February, 1990. I was eight years old, and I was watching The Wizard of Oz.
My mom came into the room and said, “It’s a great day! Nelson Mandela is out of prison!”
I can’t remember exactly what I thought next, but I imagine I shoved a handful of popcorn in my mouth before asking, “Who is he?”
I was likely thinking, Why do I care? and, Is this important enough to stop watching the green lady with the insane monkeys?
So, Mom told me a censored and condensed version of apartheid, and said Nelson Mandela was an innocent man, and everyone was quite happy he was out of prison.

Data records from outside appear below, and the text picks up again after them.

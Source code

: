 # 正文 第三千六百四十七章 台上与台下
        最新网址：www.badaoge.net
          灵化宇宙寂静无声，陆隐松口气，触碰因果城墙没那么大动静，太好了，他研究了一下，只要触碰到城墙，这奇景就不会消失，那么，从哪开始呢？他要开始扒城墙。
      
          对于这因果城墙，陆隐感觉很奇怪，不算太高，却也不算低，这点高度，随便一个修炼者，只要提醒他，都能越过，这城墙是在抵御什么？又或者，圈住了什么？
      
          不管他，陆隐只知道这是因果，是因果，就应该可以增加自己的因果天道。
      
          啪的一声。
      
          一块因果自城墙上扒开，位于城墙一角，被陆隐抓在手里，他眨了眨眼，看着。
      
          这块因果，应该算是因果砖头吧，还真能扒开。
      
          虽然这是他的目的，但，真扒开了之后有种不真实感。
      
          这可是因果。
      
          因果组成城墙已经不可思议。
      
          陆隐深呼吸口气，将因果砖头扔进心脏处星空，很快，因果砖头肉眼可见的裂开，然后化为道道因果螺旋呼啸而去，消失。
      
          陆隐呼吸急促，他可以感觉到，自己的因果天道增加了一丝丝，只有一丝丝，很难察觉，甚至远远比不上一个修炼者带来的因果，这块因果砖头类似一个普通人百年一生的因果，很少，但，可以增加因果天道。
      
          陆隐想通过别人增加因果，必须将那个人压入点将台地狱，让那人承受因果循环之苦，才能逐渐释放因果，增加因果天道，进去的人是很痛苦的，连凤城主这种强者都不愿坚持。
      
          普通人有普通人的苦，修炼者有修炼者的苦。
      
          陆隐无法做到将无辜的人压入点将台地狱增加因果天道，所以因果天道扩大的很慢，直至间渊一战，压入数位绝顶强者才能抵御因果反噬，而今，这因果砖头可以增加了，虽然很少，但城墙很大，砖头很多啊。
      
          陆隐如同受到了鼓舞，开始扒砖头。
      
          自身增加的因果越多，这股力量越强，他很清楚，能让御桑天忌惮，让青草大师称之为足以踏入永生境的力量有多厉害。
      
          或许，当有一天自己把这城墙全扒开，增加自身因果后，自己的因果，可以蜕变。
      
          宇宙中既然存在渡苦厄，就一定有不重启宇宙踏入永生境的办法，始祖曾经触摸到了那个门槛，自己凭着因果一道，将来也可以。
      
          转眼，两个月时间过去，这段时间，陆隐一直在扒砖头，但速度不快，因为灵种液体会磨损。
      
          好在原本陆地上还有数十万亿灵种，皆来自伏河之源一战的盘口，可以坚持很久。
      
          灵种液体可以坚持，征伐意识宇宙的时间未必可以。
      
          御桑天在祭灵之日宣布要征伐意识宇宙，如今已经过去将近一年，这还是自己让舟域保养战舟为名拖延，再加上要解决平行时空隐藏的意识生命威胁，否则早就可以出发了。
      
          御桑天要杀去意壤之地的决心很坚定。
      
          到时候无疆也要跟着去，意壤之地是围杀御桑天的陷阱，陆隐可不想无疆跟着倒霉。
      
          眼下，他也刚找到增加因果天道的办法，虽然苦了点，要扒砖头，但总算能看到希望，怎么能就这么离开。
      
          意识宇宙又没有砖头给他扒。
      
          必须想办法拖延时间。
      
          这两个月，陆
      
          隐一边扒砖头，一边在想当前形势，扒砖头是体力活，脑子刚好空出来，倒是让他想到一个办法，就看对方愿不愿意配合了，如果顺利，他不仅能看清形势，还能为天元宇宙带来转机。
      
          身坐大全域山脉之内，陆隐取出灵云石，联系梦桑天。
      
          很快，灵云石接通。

Since, I’ve been to Robben Island. I drank beer in Soweto, toured the District Six museum (to date, the best museum I’ve been to, mostly for emotional reasons because the Smithsonians and the Tate Modern and Louvre are definitely ‘better’ in their own ways, but not as engaging for me). I rode by Nelson Mandela’s house, when he was alive and actually inside, and waved.
South Africa was an experience that I kinda shoved under the table, once it was over. It’s not a very happy place. There is natural beauty, and there are obviously beautiful people, and there is a sort of kindness and camaraderie that I haven’t seen since…Camaraderie among citizens of a nation which doesn’t have a lot of hope. There were small slivers of hope, but nothing big, nothing too impressive.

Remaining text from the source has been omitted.